Assunta Spina is a 1915 Italian silent film. Outside Italy, it is sometimes known as Sangue Napolitano ("Neapolitan Blood").

==Plot==
Assunta Spina is a laundress living in Naples, engaged to a violent butcher named Michele Mangiafuoco. She is also courted intensely by Raffaele. When she accepts Raffaele's offer to dance during an open air feast in Posillipo, as she feels Michele is ignoring her, tragedy strikes. Michele, blinded by rage, slashes her face and is subsequently arrested. During the trial she bears witness in order to rescue him, saying he never wounded her, but the jury does not believe her. She is enticed by the court vice-chancellor to strike a bargain—Michele will stay in the nearby prison of Naples instead of Avellino, and at the end of the punishment Michele will kill the vice-chancellor before Assunta's eyes. She must take responsibility for the act before the eyes of the police in order to save her man.

==Production==
The original novel from which the story was taken was written by Salvatore di Giacomo, and had been adapted to a successful theatre drama in 1909. Before Francesca Bertini became a famous actress, she would perform in this drama as a walk-on in the laundry scenes.

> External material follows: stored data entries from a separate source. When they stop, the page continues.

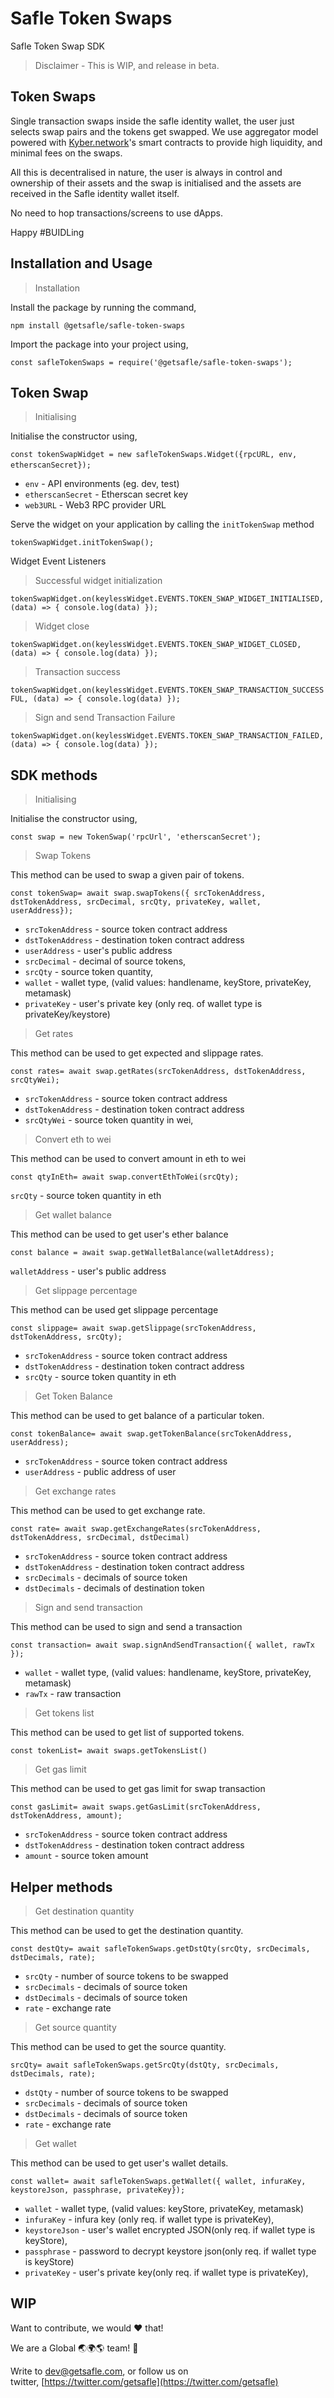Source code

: # **Safle Token Swaps**

Safle Token Swap SDK
> Disclaimer - This is WIP, and release in beta.

## **Token Swaps**

Single transaction swaps inside the safle identity wallet, the user just selects swap pairs and the tokens get swapped. We use aggregator model powered with [Kyber.network](http://kyber.network)'s smart contracts to provide high liquidity, and minimal fees on the swaps.

All this is decentralised in nature, the user is always in control and ownership of their assets and the swap is initialised and the assets are received in the Safle identity wallet itself.

No need to hop transactions/screens to use dApps.

Happy #BUIDLing


## **Installation and Usage**

> Installation

Install the package by running the command,

`npm install @getsafle/safle-token-swaps`

Import the package into your project using,

`const safleTokenSwaps = require('@getsafle/safle-token-swaps');`

## **Token Swap**

> Initialising

Initialise the constructor using,

`const tokenSwapWidget = new safleTokenSwaps.Widget({rpcURL, env, etherscanSecret});` 

* `env` - API environments (eg. dev, test) 
* `etherscanSecret` - Etherscan secret key
* `web3URL` - Web3 RPC provider URL

Serve the widget on your application by calling the `initTokenSwap` method

`tokenSwapWidget.initTokenSwap();`

Widget Event Listeners

> Successful widget initialization

`tokenSwapWidget.on(keylessWidget.EVENTS.TOKEN_SWAP_WIDGET_INITIALISED, (data) => {
	console.log(data)
});`

> Widget close

`tokenSwapWidget.on(keylessWidget.EVENTS.TOKEN_SWAP_WIDGET_CLOSED, (data) => {
	console.log(data)
});`


> Transaction success

`tokenSwapWidget.on(keylessWidget.EVENTS.TOKEN_SWAP_TRANSACTION_SUCCESSFUL, (data) => {
	console.log(data)
});`


> Sign and send Transaction Failure

`tokenSwapWidget.on(keylessWidget.EVENTS.TOKEN_SWAP_TRANSACTION_FAILED, (data) => {
	console.log(data)
});`


## **SDK methods**


> Initialising

Initialise the constructor using,

`const swap = new TokenSwap('rpcUrl', 'etherscanSecret');`


> Swap Tokens

This method can be used to swap a given pair of tokens.

`const tokenSwap= await swap.swapTokens({ srcTokenAddress, dstTokenAddress, srcDecimal, srcQty, privateKey, wallet, userAddress});`

* `srcTokenAddress` - source token contract address
* `dstTokenAddress` - destination token contract address
* `userAddress` - user's public address
* `srcDecimal` - decimal of source tokens,
* `srcQty` - source token quantity,
* `wallet` - wallet type, (valid values: handlename, keyStore, privateKey, metamask)
* `privateKey` - user's private key (only req. of wallet type is privateKey/keystore)


> Get rates

This method can be used to get expected and slippage rates.

`const rates= await swap.getRates(srcTokenAddress, dstTokenAddress, srcQtyWei);`

* `srcTokenAddress` - source token contract address
* `dstTokenAddress` - destination token contract address
* `srcQtyWei` - source token quantity in wei,

> Convert eth to wei

This method can be used to convert amount in eth to wei

`const qtyInEth= await swap.convertEthToWei(srcQty);`

`srcQty` - source token quantity in eth


> Get wallet balance

This method can be used to get user's ether balance

`const balance = await swap.getWalletBalance(walletAddress);`

`walletAddress` - user's public address


> Get slippage percentage

This method can be used get slippage percentage

`const slippage= await swap.getSlippage(srcTokenAddress, dstTokenAddress, srcQty);`

* `srcTokenAddress` - source token contract address
* `dstTokenAddress` - destination token contract address
* `srcQty` - source token quantity in eth



> Get Token Balance

This method can be used to  get balance of a particular token.

`const tokenBalance= await swap.getTokenBalance(srcTokenAddress, userAddress);`

* `srcTokenAddress` - source token contract address
* `userAddress` - public address of user


> Get exchange rates

This method can be used to get exchange rate.

`const rate= await swap.getExchangeRates(srcTokenAddress, dstTokenAddress, srcDecimal, dstDecimal)`

* `srcTokenAddress` - source token contract address
* `dstTokenAddress` - destination token contract address
* `srcDecimals` - decimals of source token
* `dstDecimals` - decimals of destination token


> Sign and send transaction

This method can be used to sign and send a transaction

`const transaction= await swap.signAndSendTransaction({ wallet, rawTx });`

* `wallet` - wallet type, (valid values: handlename, keyStore, privateKey, metamask)
* `rawTx` - raw transaction


> Get tokens list

This method can be used to get list of supported tokens.

`const tokenList= await swaps.getTokensList()`


> Get gas limit

This method can be used to get gas limit for swap transaction

`const gasLimit= await swaps.getGasLimit(srcTokenAddress, dstTokenAddress, amount);`

* `srcTokenAddress` - source token contract address
* `dstTokenAddress` - destination token contract address
* `amount` - source token amount


## **Helper methods**

> Get destination quantity

This method can be used to get the destination quantity.

`const destQty= await safleTokenSwaps.getDstQty(srcQty, srcDecimals, dstDecimals, rate);`

* `srcQty` - number of source tokens to be swapped
* `srcDecimals` - decimals of source token
* `dstDecimals` - decimals of source token
* `rate` - exchange rate


> Get source quantity

This method can be used to get the source quantity.

`srcQty= await safleTokenSwaps.getSrcQty(dstQty, srcDecimals, dstDecimals, rate);`

* `dstQty` - number of source tokens to be swapped
* `srcDecimals` - decimals of source token
* `dstDecimals` - decimals of source token
* `rate` - exchange rate


> Get wallet

This method can be used to get user's wallet details.

`const wallet= await safleTokenSwaps.getWallet({ wallet, infuraKey, keystoreJson, passphrase, privateKey});`

* `wallet` - wallet type, (valid values: keyStore, privateKey, metamask)
* `infuraKey` - infura key (only req. if wallet type is privateKey),
* `keystoreJson` - user's wallet encrypted JSON(only req. if wallet type is keyStore),
* `passphrase` - password to decrypt keystore json(only req. if wallet type is keyStore)
* `privateKey` - user's private key(only req. if wallet type is privateKey),



## **WIP**

Want to contribute, we would ❤️ that!

We are a Global 🌏🌍🌎 team! 💪

Write to [dev@getsafle.com](mailto:dev@getsafle.com), or follow us on twitter, [https://twitter.com/getsafle](https://twitter.com/getsafle)
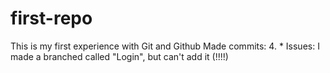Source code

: # first-repo
This is my first experience with Git and Github
Made commits: 4.
*
Issues: I made a branched called "Login", but can't add it (!!!!)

Five years later, when she had started her career as a film actress, she and actor-director Gustavo Serena adapted the drama for film. Bertini is sometimes listed as co-director of the film. Bertini claimed with some support that she was the director of the film. The film stock was colorized with 4 colors and distributed worldwide by Caesar Film.

==Cast==
- Francesca Bertini - Assunta Spina
- Gustavo Serena - Michele Boccadifuoco
- Carlo Benetti - Don Federigo Funelli
- Luciano Albertini - Raffaele
- Amelia Cipriani - Peppina
- Antonio Cruichi - Assunta's father
- Alberto Collo - Officer
- Alberto Albertini

==Other versions==
In 1930 the plot of Assunta Spina inspired a new film by Roberto Roberti. Another was produced in 1948, directed by Mario Mattoli, with Anna Magnani and Eduardo De Filippo as the protagonists.